Long Time No Sea and Gatao 2: Rise of the King were both nominated for this year’s NETPAC (Network for the Promotion of Asian Cinema) Award for Best Asian-Pacific Film at the 38th Annual Hawaii International Film Festival.
Long Time No Sea, a film that was six year in the making, is running for the NETPAC Award this year, shortly after the recent 2018 Tokyo International Film Festival Asian Future nomination. Set on Lanyu island, it is a film centered around the Tao people, an indigenous tribe of the Taiwanese island. It is based on true stories and inspired by director Heather Tsui’s personal involvement and experiences with the Tao people. A young teacher from the city volunteers to be in charge of the traditional dance troupe of the school and goes through a process of rediscovering their own identity together with the Tao students—who were at first rejecting their own traditions—as they prepare for an upcoming dance competition.
To ensure the most truthful depiction of Lanyu, director Tsui thoroughly embedded herself on the island and in its culture. For director Tsui, the story of Tao children on Lanyu is as important as documenting of the contemporary Tao culture and its place in the timeline of its own cultural lineage. With this film, she hopes to present a truthful depiction of Lanyu. Long Time No Sea will premiere on November 13th in Hawaii, and there will be a post-film Q&A with director Heather Tsui and the little leading actor Zhong Jia-Jun after the screening.
Gatao 2: Rise of the King is a gangster film about of the rise and fall of some gangsters, whose ambition and revenge, and whose sad ending of their brotherhood. The plot, the aesthetic style, the actors’ performance and the production of the film are stunning. The most exciting part of the film is the scene of the block street gangster war involving thousand people on Linsen North Road, Taipei. Every extra is selected by the director individually. The fight scenes in this movie are almost authentic, and it becomes the pioneer of Taiwanese gangster movies. Director Cheng-Kuo Yen’s debut is truly impressive.

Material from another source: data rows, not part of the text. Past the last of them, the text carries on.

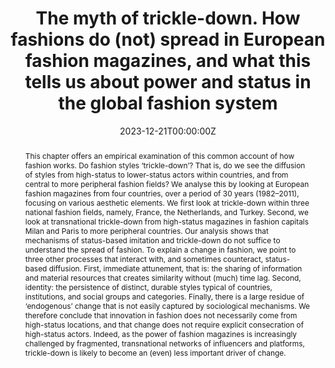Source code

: ---
abstract: "This chapter offers an empirical examination of this common account of how fashion works. Do fashion styles ‘trickle-down’? That is, do we see the diffusion of styles from high-status to lower-status actors within countries, and from central to more peripheral fashion fields? We analyse this by looking at European fashion magazines from four countries, over a period of 30 years (1982–2011), focusing on various aesthetic elements. We first look at trickle-down within three national fashion fields, namely, France, the Netherlands, and Turkey. Second, we look at transnational trickle-down from high-status magazines in fashion capitals Milan and Paris to more peripheral countries. Our analysis shows that mechanisms of status-based imitation and trickle-down do not suffice to understand the spread of fashion. To explain a change in fashion, we point to three other processes that interact with, and sometimes counteract, status-based diffusion. First, immediate attunement, that is: the sharing of information and material resources that creates similarity without (much) time lag. Second, identity: the persistence of distinct, durable styles typical of countries, institutions, and social groups and categories. Finally, there is a large residue of ‘endogenous’ change that is not easily captured by sociological mechanisms. We therefore conclude that innovation in fashion does not necessarily come from high-status locations, and that change does not require explicit consecration of high-status actors. Indeed, as the power of fashion magazines is increasingly challenged by fragmented, transnational networks of influencers and platforms, trickle-down is likely to become an (even) less important driver of change."
authors:
- Kuipers, Giselinde
- Brans, Luuc
- admin
date: "2023-12-21T00:00:00Z"
doi: "10.4324/9781003219675-7"
featured: false
image:
  caption: ""
  focal_point: ""
  preview_only: false
projects:
publication: ""
publication_short: ""
publication_types:
- "6"
publishDate: ""
slides: ""
summary:
tags:
- Fashion
- Cultural hierarchies
- Inequalities
- Comparative
title: "The myth of trickle-down. How fashions do (not) spread in European fashion magazines, and what this tells us about power and status in the global fashion system"
url_code: ""
url_dataset: ""
url_pdf: ""
url_poster: ""
url_project: ""
url_slides: ""
url_source: ""
url_video: ""
---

For seven consecutive years, Taiwan Academy and Hawaii International Film Festival have copresented Spotlight On Taiwan special screenings with the support from the Ministry of Culture of Taiwan. The screening this year showcases feature-length films and shorts of various styles and themes from emerging Taiwanese filmmakers. All of the titles will be screening at the Regal Dole Cannery Stadium 18 from November 9th through 16th.
The Rope Curse is a horror movie that combines themes of ancient Taiwanese funeral tradition and school bullying with immense horror. Tea Land is a Golden Harvest award winning film. In the beautiful and tranquil background of Taiwanese mountains, we see the reality of human nature when money and survival are at risk. Floating Weeds is a short film about the friendship of a young man who lost her mother and an old man who lost his wife. The film reveals the unique humanism of Taiwanese short films.
According to Taiwan Academy, the Network for the Promotion of Asian Cinema (NETPAC) was founded in 1990 by Cinemaya and UNESCO dedicated to promoting Asian film throughout the world. The prestigious NETPAC award is given at selected international film festivals to promote Asian cinemas shoot by emerging directors. The two Taiwanese films nominated by Hawaii International Film Festival this year, are debut titles from new Directors.
According the Variety, the Hawaii International Film Festival is one of the 50 unmissable film festivals in the world. It is one of the few festivals in the U.S. that places emphasis on Asian-Pacific films and up-and-coming filmmakers. It is held twice a year in Honolulu and other Hawaiian islands. Film critics, curators, educators, and the film industry around the world all pay their respects to the Hawaii International Film Festival. During the fall festival period, it draws 70,000 audiences in two weeks. Moviegoers are more than welcome to join the screenings.